Of the entries below, return exactly those lines that fall between the one containing "### 学会沟通和写作" and the one containing "虽然缺乏逻辑性是产品经理的而", the two end lines included.

Source information:

.....

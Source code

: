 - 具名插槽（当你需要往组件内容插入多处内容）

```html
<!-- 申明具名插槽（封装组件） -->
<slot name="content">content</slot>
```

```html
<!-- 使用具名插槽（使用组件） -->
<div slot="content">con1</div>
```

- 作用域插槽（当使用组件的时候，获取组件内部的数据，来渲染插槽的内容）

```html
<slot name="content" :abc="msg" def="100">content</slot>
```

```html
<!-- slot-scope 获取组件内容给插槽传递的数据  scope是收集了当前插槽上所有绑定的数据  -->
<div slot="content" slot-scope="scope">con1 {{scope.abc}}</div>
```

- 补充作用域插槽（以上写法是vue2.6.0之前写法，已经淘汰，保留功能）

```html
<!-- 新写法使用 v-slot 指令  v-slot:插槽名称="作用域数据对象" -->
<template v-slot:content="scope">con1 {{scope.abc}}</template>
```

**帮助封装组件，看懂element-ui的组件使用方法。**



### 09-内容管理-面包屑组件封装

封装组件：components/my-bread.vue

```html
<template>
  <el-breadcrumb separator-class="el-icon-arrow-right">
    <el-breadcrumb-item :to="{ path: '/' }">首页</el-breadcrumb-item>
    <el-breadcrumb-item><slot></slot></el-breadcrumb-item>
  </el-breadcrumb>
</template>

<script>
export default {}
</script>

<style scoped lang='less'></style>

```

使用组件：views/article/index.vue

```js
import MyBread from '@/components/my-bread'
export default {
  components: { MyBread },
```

.....

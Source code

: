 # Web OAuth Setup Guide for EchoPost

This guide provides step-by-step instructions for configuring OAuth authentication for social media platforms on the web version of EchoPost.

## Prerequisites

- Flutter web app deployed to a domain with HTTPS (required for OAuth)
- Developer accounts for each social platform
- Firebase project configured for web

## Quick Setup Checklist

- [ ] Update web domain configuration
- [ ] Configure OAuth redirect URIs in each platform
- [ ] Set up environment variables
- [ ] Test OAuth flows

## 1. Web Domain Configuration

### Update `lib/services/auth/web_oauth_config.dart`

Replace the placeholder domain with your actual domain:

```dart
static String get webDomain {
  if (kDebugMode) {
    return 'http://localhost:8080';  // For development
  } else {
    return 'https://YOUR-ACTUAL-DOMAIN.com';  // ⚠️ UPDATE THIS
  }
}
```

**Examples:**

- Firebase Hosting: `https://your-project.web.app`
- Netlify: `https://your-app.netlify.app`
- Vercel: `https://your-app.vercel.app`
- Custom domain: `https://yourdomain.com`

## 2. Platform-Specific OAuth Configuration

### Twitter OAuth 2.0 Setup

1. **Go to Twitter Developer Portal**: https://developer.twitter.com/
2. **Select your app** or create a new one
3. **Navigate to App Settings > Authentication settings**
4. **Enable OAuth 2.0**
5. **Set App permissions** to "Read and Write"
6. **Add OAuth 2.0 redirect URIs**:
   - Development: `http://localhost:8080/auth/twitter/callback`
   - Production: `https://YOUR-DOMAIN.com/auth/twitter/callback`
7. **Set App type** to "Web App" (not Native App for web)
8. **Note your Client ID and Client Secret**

.....

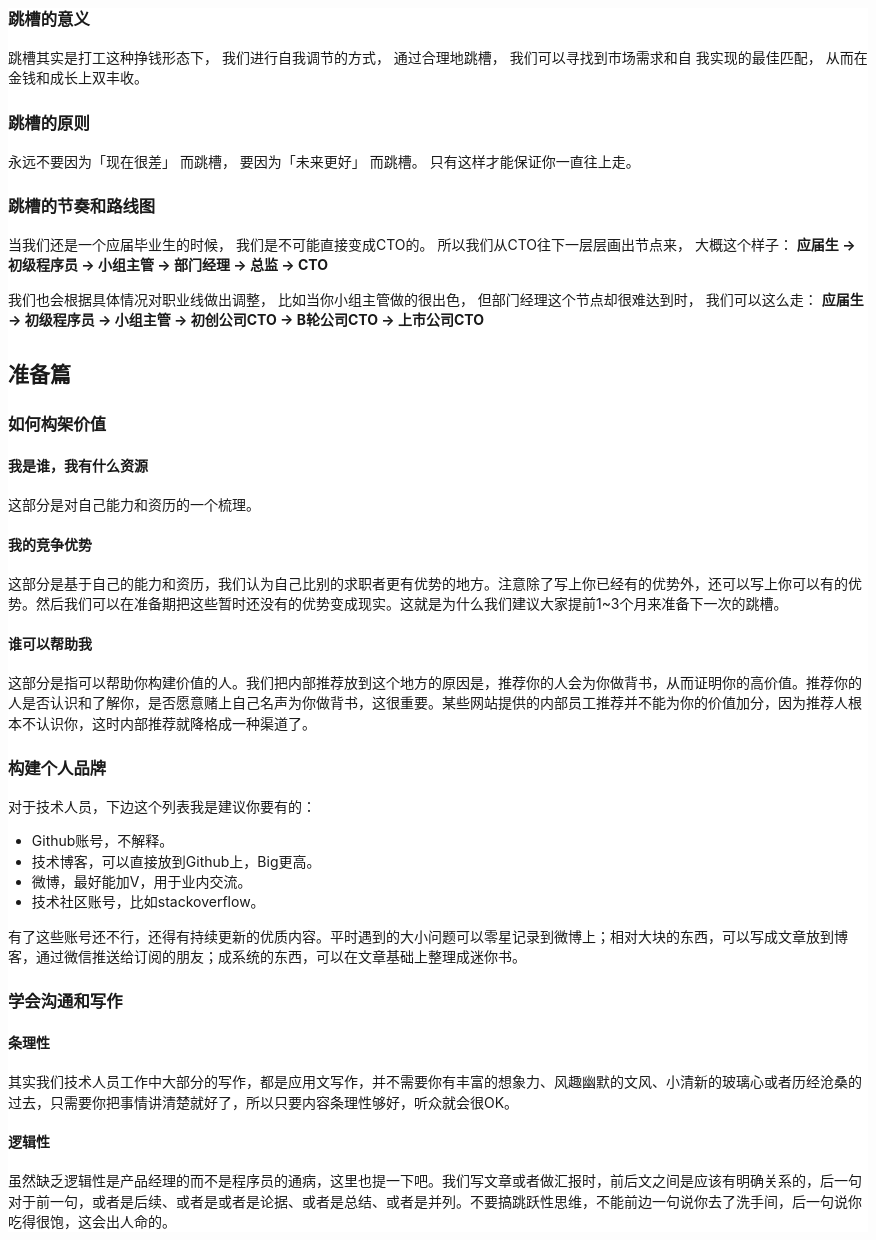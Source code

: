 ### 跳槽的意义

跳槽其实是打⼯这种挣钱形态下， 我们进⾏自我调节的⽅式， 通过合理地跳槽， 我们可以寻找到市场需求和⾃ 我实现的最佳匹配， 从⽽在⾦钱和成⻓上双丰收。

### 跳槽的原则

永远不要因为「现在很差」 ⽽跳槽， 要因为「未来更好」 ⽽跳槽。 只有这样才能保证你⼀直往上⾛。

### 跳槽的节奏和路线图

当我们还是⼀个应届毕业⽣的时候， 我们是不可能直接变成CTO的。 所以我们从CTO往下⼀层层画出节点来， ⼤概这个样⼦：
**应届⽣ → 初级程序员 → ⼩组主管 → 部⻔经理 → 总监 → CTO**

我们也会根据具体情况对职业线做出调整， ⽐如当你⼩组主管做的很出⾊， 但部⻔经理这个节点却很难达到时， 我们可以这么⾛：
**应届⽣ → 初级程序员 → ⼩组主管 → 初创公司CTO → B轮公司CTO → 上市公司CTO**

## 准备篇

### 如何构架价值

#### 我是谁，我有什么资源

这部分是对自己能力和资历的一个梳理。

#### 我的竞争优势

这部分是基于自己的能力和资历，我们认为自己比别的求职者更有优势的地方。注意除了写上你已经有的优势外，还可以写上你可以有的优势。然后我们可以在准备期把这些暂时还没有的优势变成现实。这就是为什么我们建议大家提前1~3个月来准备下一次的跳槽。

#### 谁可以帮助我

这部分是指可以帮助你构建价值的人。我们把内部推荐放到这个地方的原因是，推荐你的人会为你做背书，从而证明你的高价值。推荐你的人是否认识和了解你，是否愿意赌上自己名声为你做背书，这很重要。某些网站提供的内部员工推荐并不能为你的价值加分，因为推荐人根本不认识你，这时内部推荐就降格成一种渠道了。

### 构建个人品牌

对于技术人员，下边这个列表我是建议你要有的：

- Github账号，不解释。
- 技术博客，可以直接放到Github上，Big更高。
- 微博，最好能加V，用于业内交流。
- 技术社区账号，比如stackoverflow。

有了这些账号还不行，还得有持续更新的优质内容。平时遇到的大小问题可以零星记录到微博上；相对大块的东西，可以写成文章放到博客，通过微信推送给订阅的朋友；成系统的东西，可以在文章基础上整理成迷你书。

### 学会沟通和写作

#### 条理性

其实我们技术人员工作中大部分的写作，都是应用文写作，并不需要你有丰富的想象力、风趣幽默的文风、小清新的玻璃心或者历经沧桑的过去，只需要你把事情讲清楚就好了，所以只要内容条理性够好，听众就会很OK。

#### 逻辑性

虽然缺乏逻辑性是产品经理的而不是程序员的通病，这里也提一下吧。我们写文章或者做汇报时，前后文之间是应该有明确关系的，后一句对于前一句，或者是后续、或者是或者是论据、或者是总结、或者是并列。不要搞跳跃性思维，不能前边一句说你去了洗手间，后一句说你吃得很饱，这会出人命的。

.....

Solution for this task:
### 学会沟通和写作

#### 条理性

其实我们技术人员工作中大部分的写作，都是应用文写作，并不需要你有丰富的想象力、风趣幽默的文风、小清新的玻璃心或者历经沧桑的过去，只需要你把事情讲清楚就好了，所以只要内容条理性够好，听众就会很OK。

#### 逻辑性

虽然缺乏逻辑性是产品经理的而不是程序员的通病，这里也提一下吧。我们写文章或者做汇报时，前后文之间是应该有明确关系的，后一句对于前一句，或者是后续、或者是或者是论据、或者是总结、或者是并列。不要搞跳跃性思维，不能前边一句说你去了洗手间，后一句说你吃得很饱，这会出人命的。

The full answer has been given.